Le marché du travail a pourtant bien changé depuis 30 ans.

Par exemple, les travailleurs à temps plein sont deux fois plus nombreux à détenir au moins un baccalauréat. À l'inverse, les travailleurs qui n'ont pas terminé leur secondaire sont quatre fois moins nombreux.

Les travailleurs scolarisés ont obtenu des augmentations de salaire, tandis que les autres ont vu leur rémunération fondre, accroissant ainsi les écarts de salaire.
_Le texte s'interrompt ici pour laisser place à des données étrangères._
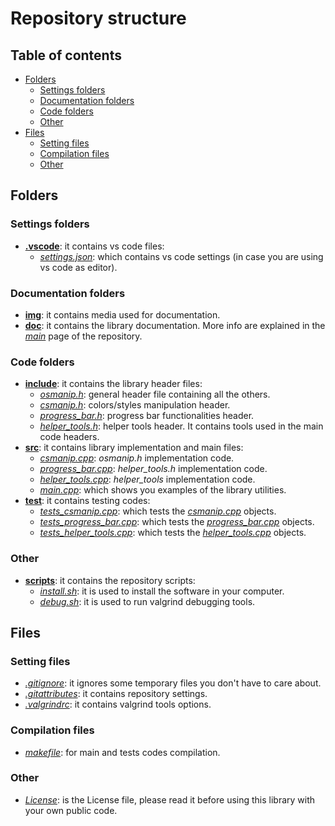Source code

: # Repository structure

## Table of contents
- [Folders](#folders)
  * [Settings folders](#settings-folders-)
  * [Documentation folders](#documentation-folders-)
  * [Code folders](#code-folders-)
  * [Other](#other)
- [Files](#files)
  * [Setting files](#setting-files)
  * [Compilation files](#compilation-files-)
  * [Other](#other-)

## Folders

### Settings folders
- [**.vscode**](https://github.com/JustWhit3/osmanip/blob/main/.vscode): it contains vs code files:
  * [*settings.json*](https://github.com/JustWhit3/osmanip/blob/main/.vscode/settings.json): which contains vs code settings (in case you are using vs code as editor).

### Documentation folders
- [**img**](https://github.com/JustWhit3/osmanip/tree/main/img): it contains media used for documentation.
- [**doc**](https://github.com/JustWhit3/osmanip/tree/main/doc): it contains the library documentation. More info are explained in the [*main*](https://github.com/JustWhit3/osmanip/tree/main) page of the repository.

### Code folders
- [**include**](https://github.com/JustWhit3/osmanip/tree/main/include): it contains the library header files:
  * [*osmanip.h*](https://github.com/JustWhit3/osmanip/blob/main/include/osmanip.h): general header file containing all the others.
  * [*csmanip.h*](https://github.com/JustWhit3/osmanip/blob/main/include/osmanip.h): colors/styles manipulation header.
  * [*progress_bar.h*](https://github.com/JustWhit3/osmanip/blob/main/include/progress_bar.h): progress bar functionalities header.
  * [*helper_tools.h*](https://github.com/JustWhit3/osmanip/blob/main/include/helper_tools.h): helper tools header. It contains tools used in the main code headers.
- [**src**](https://github.com/JustWhit3/osmanip/tree/main/src): it contains library implementation and main files:
  * [*csmanip.cpp*](https://github.com/JustWhit3/osmanip/blob/main/src/osmanip.cpp): *osmanip.h* implementation code.
  * [*progress_bar.cpp*](https://github.com/JustWhit3/osmanip/blob/main/src/progress_bar.cpp): *helper_tools.h* implementation code.
  * [*helper_tools.cpp*](https://github.com/JustWhit3/osmanip/blob/main/src/helper_tools.cpp): *helper_tools* implementation code.
  * [*main.cpp*](https://github.com/JustWhit3/osmanip/blob/main/src/main.cpp): which shows you examples of the library utilities.
- [**test**](https://github.com/JustWhit3/osmanip/blob/main/test): it contains testing codes:
  * [*tests_csmanip.cpp*](https://github.com/JustWhit3/osmanip/blob/main/test/tests_csmanip.cpp): which tests the [*csmanip.cpp*](https://github.com/JustWhit3/osmanip/blob/main/src/osmanip.cpp) objects.
  * [*tests_progress_bar.cpp*](https://github.com/JustWhit3/osmanip/blob/main/test/tests_progress_bar.cpp): which tests the [*progress_bar.cpp*](https://github.com/JustWhit3/osmanip/blob/main/src/progress_bar.cpp) objects.
  * [*tests_helper_tools.cpp*](https://github.com/JustWhit3/osmanip/blob/main/test/tests_helper_tools.cpp): which tests the [*helper_tools.cpp*](https://github.com/JustWhit3/osmanip/blob/main/src/helper_tools.cpp) objects.

### Other

- [**scripts**](https://github.com/JustWhit3/osmanip/tree/main/scripts): it contains the repository scripts:
  * [*install.sh*](https://github.com/JustWhit3/osmanip/blob/main/scripts/install.sh): it is used to install the software in your computer.
  * [*debug.sh*](https://github.com/JustWhit3/osmanip/blob/main/scripts/debug.sh): it is used to run valgrind debugging tools.


## Files

### Setting files
- [*.gitignore*](https://github.com/JustWhit3/osmanip/blob/main/.gitignore): it ignores some temporary files you don't have to care about.
- [*.gitattributes*](https://github.com/JustWhit3/osmanip/blob/main/.gitattributes): it contains repository settings.
- [*.valgrindrc*](https://github.com/JustWhit3/osmanip/blob/main/.valgrindrc): it contains valgrind tools options.

### Compilation files
- [*makefile*](https://github.com/JustWhit3/osmanip/blob/main/makefile): for main and tests codes compilation.

### Other
- [*License*](https://github.com/JustWhit3/osmanip/blob/main/License): is the License file, please read it before using this library with your own public code.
Par ailleurs, la population a vieilli depuis 30 ans, si bien qu'on trouve davantage de travailleurs expérimentés sur le marché du travail. Or, les travailleurs qui possèdent de 20 à 29 ans d'expérience ont accru leur rémunération davantage que les autres groupes, creusant ainsi l'écart salarial entre les plus vieux et les plus jeunes travailleurs.

Les 30 dernières années ont aussi été marquées par la progression des femmes sur le marché du travail, qui représentaient 43% de la main-d'oeuvre à temps plein en 2010, comparativement à seulement 31% en 1980. Comme les femmes gagnent un salaire horaire inférieur à celui des hommes, ce phénomène a aussi contribué à accroître les iniquités salariales, en général.

Malgré tout, ces différents facteurs n'expliquent qu'une mince partie (20%) de l'augmentation des iniquités salariales au Canada, conclut l'étude.

Cela porte à croire qu'investir dans l'éducation et mettre en place des politiques pour encourager l'égalité des chances ne suffit pas pour lutter contre les iniquités.

La fiscalité a aussi un rôle crucial à jouer pour redistribuer la richesse. À ce chapitre, le Canada se targue d'être un pays égalitaire. Mais les chiffres de l'Organisation de coopération et de développement économiques (OCDE) démontrent que d'autres pays, comme l'Allemagne, en font encore plus pour réduire les écarts de revenus.